CD is a rare lymphoid disorder characterized by lymphoid and vascular proliferation. There is no age and sex predilection.
It is classified as localized unicentric form and multicentric generalized forms based on radiologic and clinical findings. Based on histopathology, it has been classified into hyaline-vascular and plasmacytic forms.
The aetiology of CD is still poorly understood. Several studies have suggested a role for HHV-8 (human herpes virus) in the pathogenesis of multicentric CD (MCD). IL-6 has been implicated in the pathophysiology of Castleman's disease.
The localized forms are asymptomatic in 51% of the cases and are often discovered at the time of routine physical examination, chest x-ray or routine abdominal ultrasonography. The common sites are: thorax (63%), abdomen (12%), and axilla (4%). To date, 122 cases of retroperitoneal CD have been identified in the world literature, of which 20 % were found in the peri-renal region.[4‐7]
The clinical presentation of retroperitoneal localized CD can be due to symptoms related to compression effect on surrounding organs as nausea, vomiting, weight loss, post-prandial discomfort, abdominal or lumbar pain.
Contrast-enhanced CT scan shows dotty and stripy enhancement and rim like enhancement on the delayed scans. It can also show star-shaped microcalcifications, which are quite specific on precontrast images. Postcontrast IV study, while demonstrating dense enhancement of the mass, could demonstrate a central stellate scar. Magnetic resonance imaging (MRI) characteristics of CD are: hypodense mass on the T1 weighted study and hyperdense lesion on the T2 weighted image, sometimes with star-shaped calcifications.

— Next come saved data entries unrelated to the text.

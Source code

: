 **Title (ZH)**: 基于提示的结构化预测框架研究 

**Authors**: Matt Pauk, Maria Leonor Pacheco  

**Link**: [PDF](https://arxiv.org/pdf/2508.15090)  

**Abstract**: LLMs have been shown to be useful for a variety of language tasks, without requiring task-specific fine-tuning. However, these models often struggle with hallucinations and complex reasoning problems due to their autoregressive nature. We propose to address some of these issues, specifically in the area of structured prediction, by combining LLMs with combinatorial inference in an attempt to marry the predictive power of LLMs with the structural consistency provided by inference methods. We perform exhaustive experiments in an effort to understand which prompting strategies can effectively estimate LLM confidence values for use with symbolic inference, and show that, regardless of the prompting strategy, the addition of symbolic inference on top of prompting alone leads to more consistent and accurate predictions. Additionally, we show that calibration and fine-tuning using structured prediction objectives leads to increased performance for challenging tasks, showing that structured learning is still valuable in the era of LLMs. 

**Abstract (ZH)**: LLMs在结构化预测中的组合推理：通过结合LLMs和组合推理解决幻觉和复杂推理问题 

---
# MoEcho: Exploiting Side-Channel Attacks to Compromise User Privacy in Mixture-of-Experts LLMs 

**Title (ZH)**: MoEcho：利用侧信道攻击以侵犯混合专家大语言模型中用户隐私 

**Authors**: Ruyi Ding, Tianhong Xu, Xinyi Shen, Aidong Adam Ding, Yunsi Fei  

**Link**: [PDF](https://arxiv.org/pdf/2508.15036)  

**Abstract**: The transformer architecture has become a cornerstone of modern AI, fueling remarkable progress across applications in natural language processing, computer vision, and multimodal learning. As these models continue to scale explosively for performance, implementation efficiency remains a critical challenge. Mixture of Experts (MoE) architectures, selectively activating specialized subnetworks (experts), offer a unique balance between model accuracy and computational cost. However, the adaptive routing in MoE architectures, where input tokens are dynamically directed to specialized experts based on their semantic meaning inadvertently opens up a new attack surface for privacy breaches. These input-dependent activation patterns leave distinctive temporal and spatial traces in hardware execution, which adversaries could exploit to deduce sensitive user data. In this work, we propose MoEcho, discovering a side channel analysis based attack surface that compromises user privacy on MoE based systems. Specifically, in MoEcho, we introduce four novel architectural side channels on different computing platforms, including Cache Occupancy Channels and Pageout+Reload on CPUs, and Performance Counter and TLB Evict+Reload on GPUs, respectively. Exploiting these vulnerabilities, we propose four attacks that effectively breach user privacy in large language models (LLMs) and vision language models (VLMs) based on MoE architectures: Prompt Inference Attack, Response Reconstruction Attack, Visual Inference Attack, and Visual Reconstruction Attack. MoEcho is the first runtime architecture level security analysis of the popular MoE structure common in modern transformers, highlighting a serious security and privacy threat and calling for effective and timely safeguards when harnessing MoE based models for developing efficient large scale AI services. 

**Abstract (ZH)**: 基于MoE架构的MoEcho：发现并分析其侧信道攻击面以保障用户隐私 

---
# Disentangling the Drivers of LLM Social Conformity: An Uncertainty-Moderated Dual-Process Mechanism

The best treatment for unicentric form of CD is complete surgical excision; the prognosis of this variety being close to 100% after resection. No therapeutic consensus exists at present for the multicentric forms of Castleman's disease. Patients with multicentric disease do not benefit from surgical treatment. Complete remissions in patients have been occasionally been obtained using combination chemotherapy.